Philip Rivers' first interception against the Green Bay Packers was maybe my most frustrating moment as a fan of the San Diego Chargers. I don't often get overly-emotional during games but, after Charlie Peprah picked off an inaccurate throw by Rivers, I was standing up and screaming at my TV for the Bolts to show a little heart or fire.
Charlie Peprah is not Ed Reed and he's not Charles Woodson. He's never returned a kick or punt in his six NFL seasons and probably never will. Before facing the Chargers, he had 2 interceptions in 2011 and had returned them for a total of 10 yards combined.
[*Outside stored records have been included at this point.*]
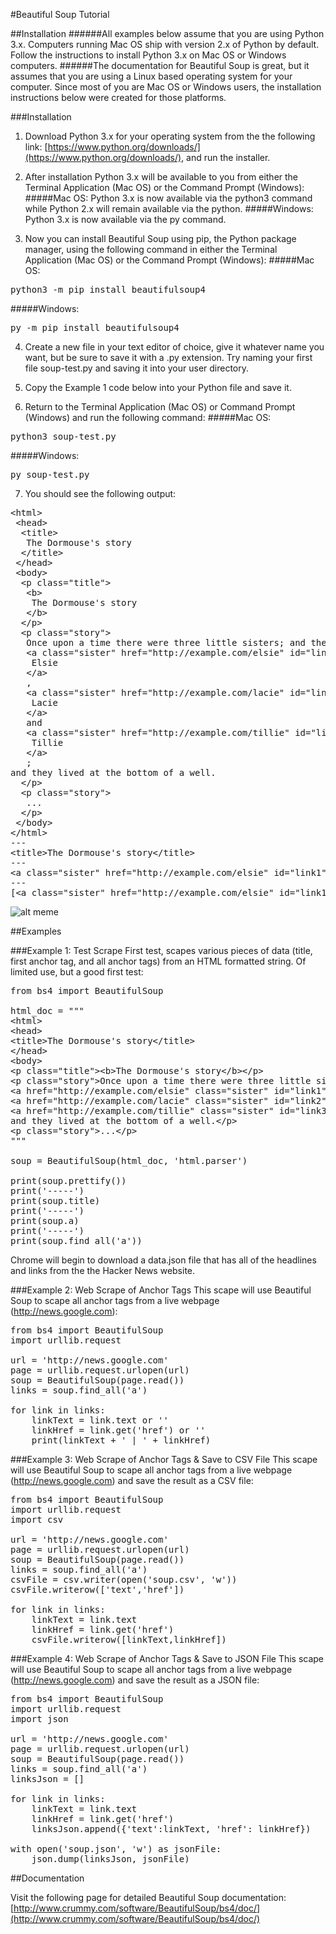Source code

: #Beautiful Soup Tutorial

##Installation
######All examples below assume that you are using Python 3.x. Computers running Mac OS ship with version 2.x of Python by default. Follow the instructions to install Python 3.x on Mac OS or Windows computers.
######The documentation for Beautiful Soup is great, but it assumes that you are using a Linux based operating system for your computer. Since most of you are Mac OS or Windows users, the installation instructions below were created for those platforms.

###Installation
1. Download Python 3.x for your operating system from the the following link: [https://www.python.org/downloads/](https://www.python.org/downloads/), and run the installer.

2. After installation Python 3.x will be available to you from either the Terminal Application (Mac OS) or the Command Prompt (Windows):
#####Mac OS:
Python 3.x is now available via the python3 command while Python 2.x will remain available via the python.
#####Windows:
Python 3.x is now available via the py command.

3. Now you can install Beautiful Soup using pip, the Python package manager, using the following command in either the  Terminal Application (Mac OS) or the Command Prompt (Windows):
#####Mac OS:
<pre>
python3 -m pip install beautifulsoup4
</pre>
#####Windows:
<pre>
py -m pip install beautifulsoup4
</pre>

4. Create a new file in your text editor of choice, give it whatever name you want, but be sure to save it with a .py extension. Try naming your first file soup-test.py and saving it into your user directory.

5. Copy the Example 1 code below into your Python file and save it.

6. Return to the Terminal Application (Mac OS) or Command Prompt (Windows) and run the following command:
#####Mac OS:
<pre>
python3 soup-test.py
</pre>
#####Windows:
<pre>
py soup-test.py
</pre>

7. You should see the following output:
<pre>
&lt;html&gt;
 &lt;head&gt;
  &lt;title&gt;
   The Dormouse's story
  &lt;/title&gt;
 &lt;/head&gt;
 &lt;body&gt;
  &lt;p class=&quot;title&quot;&gt;
   &lt;b&gt;
    The Dormouse's story
   &lt;/b&gt;
  &lt;/p&gt;
  &lt;p class=&quot;story&quot;&gt;
   Once upon a time there were three little sisters; and their names were
   &lt;a class=&quot;sister&quot; href=&quot;http://example.com/elsie&quot; id=&quot;link1&quot;&gt;
    Elsie
   &lt;/a&gt;
   ,
   &lt;a class=&quot;sister&quot; href=&quot;http://example.com/lacie&quot; id=&quot;link2&quot;&gt;
    Lacie
   &lt;/a&gt;
   and
   &lt;a class=&quot;sister&quot; href=&quot;http://example.com/tillie&quot; id=&quot;link3&quot;&gt;
    Tillie
   &lt;/a&gt;
   ;
and they lived at the bottom of a well.
  &lt;/p&gt;
  &lt;p class=&quot;story&quot;&gt;
   ...
  &lt;/p&gt;
 &lt;/body&gt;
&lt;/html&gt;
---
&lt;title&gt;The Dormouse's story&lt;/title&gt;
---
&lt;a class=&quot;sister&quot; href=&quot;http://example.com/elsie&quot; id=&quot;link1&quot;&gt;Elsie&lt;/a&gt;
---
[&lt;a class=&quot;sister&quot; href=&quot;http://example.com/elsie&quot; id=&quot;link1&quot;&gt;Elsie&lt;/a&gt;, &lt;a class=&quot;sister&quot; href=&quot;http://example.com/lacie&quot; id=&quot;link2&quot;&gt;Lacie&lt;/a&gt;, &lt;a class=&quot;sister&quot; href=&quot;http://example.com/tillie&quot; id=&quot;link3&quot;&gt;Tillie&lt;/a&gt;]
</pre>

![alt meme](http://cdn.meme.am/instances/500x/54583425.jpg)

##Examples

###Example 1: Test Scrape
First test, scapes various pieces of data (title, first anchor tag, and all anchor tags) from an HTML formatted string. Of limited use, but a good first test:

<pre>
from bs4 import BeautifulSoup

html_doc = &quot;&quot;&quot;
&lt;html&gt;
&lt;head&gt;
&lt;title&gt;The Dormouse's story&lt;/title&gt;
&lt;/head&gt;
&lt;body&gt;
&lt;p class=&quot;title&quot;&gt;&lt;b&gt;The Dormouse's story&lt;/b&gt;&lt;/p&gt;
&lt;p class=&quot;story&quot;&gt;Once upon a time there were three little sisters; and their names were
&lt;a href=&quot;http://example.com/elsie&quot; class=&quot;sister&quot; id=&quot;link1&quot;&gt;Elsie&lt;/a&gt;,
&lt;a href=&quot;http://example.com/lacie&quot; class=&quot;sister&quot; id=&quot;link2&quot;&gt;Lacie&lt;/a&gt; and
&lt;a href=&quot;http://example.com/tillie&quot; class=&quot;sister&quot; id=&quot;link3&quot;&gt;Tillie&lt;/a&gt;;
and they lived at the bottom of a well.&lt;/p&gt;
&lt;p class=&quot;story&quot;&gt;...&lt;/p&gt;
&quot;&quot;&quot;

soup = BeautifulSoup(html_doc, 'html.parser')

print(soup.prettify())
print('-----')
print(soup.title)
print('-----')
print(soup.a)
print('-----')
print(soup.find_all('a'))
</pre>

Chrome will begin to download a data.json file that has all of the headlines and links from the the Hacker News website.

###Example 2: Web Scrape of Anchor Tags
This scape will use Beautiful Soup to scape all anchor tags from a live webpage (http://news.google.com):

<pre>
from bs4 import BeautifulSoup
import urllib.request

url = 'http://news.google.com'
page = urllib.request.urlopen(url)
soup = BeautifulSoup(page.read())
links = soup.find_all('a')

for link in links:
	linkText = link.text or ''
	linkHref = link.get('href') or ''
	print(linkText + ' | ' + linkHref)
</pre>

###Example 3: Web Scrape of Anchor Tags &amp; Save to CSV File
This scape will use Beautiful Soup to scape all anchor tags from a live webpage (http://news.google.com) and save the result as a CSV file:

<pre>
from bs4 import BeautifulSoup
import urllib.request
import csv

url = 'http://news.google.com'
page = urllib.request.urlopen(url)
soup = BeautifulSoup(page.read())
links = soup.find_all('a')
csvFile = csv.writer(open('soup.csv', 'w'))
csvFile.writerow(['text','href'])

for link in links:
    linkText = link.text
    linkHref = link.get('href')
    csvFile.writerow([linkText,linkHref])
</pre>

###Example 4: Web Scrape of Anchor Tags &amp; Save to JSON File
This scape will use Beautiful Soup to scape all anchor tags from a live webpage (http://news.google.com) and save the result as a JSON file:

<pre>
from bs4 import BeautifulSoup
import urllib.request
import json

url = 'http://news.google.com'
page = urllib.request.urlopen(url)
soup = BeautifulSoup(page.read())
links = soup.find_all('a')
linksJson = []

for link in links:
	linkText = link.text
	linkHref = link.get('href')
	linksJson.append({'text':linkText, 'href': linkHref})

with open('soup.json', 'w') as jsonFile:
	json.dump(linksJson, jsonFile)
</pre>

##Documentation

Visit the following page for detailed Beautiful Soup documentation: [http://www.crummy.com/software/BeautifulSoup/bs4/doc/](http://www.crummy.com/software/BeautifulSoup/bs4/doc/)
Against San Diego, he added 2 more interceptions to his season record and returned them for a total of 116 yards and 1 TD (and very nearly a 2nd).
I was up and screaming because nobody seemed interested in stopping Mr. Peprah from running Rivers' first interception of the day all the way back for 7 points. I shouldn't say nobody, Nick Hardwick and Jeromey Clary seemed to make valiant efforts. Patrick Crayton let himself be easily blocked, Mike Tolbert whiffed on a big hit and Vincent Brown might've shaken Peprah's hand and pointed him in the direction of the end zone.
What I saw on each one of Rivers' interceptions was a team that's ready to quit. As soon as the ball was in the hands of a Packer, the Chargers team seemed more interested in hanging their head and walking off the field and fighting for what remains of this season. I'm not blaming them, it's tough to watch your QB throw away the game every week, but it showed me just how little optimism there is on the San Diego sidelines these days.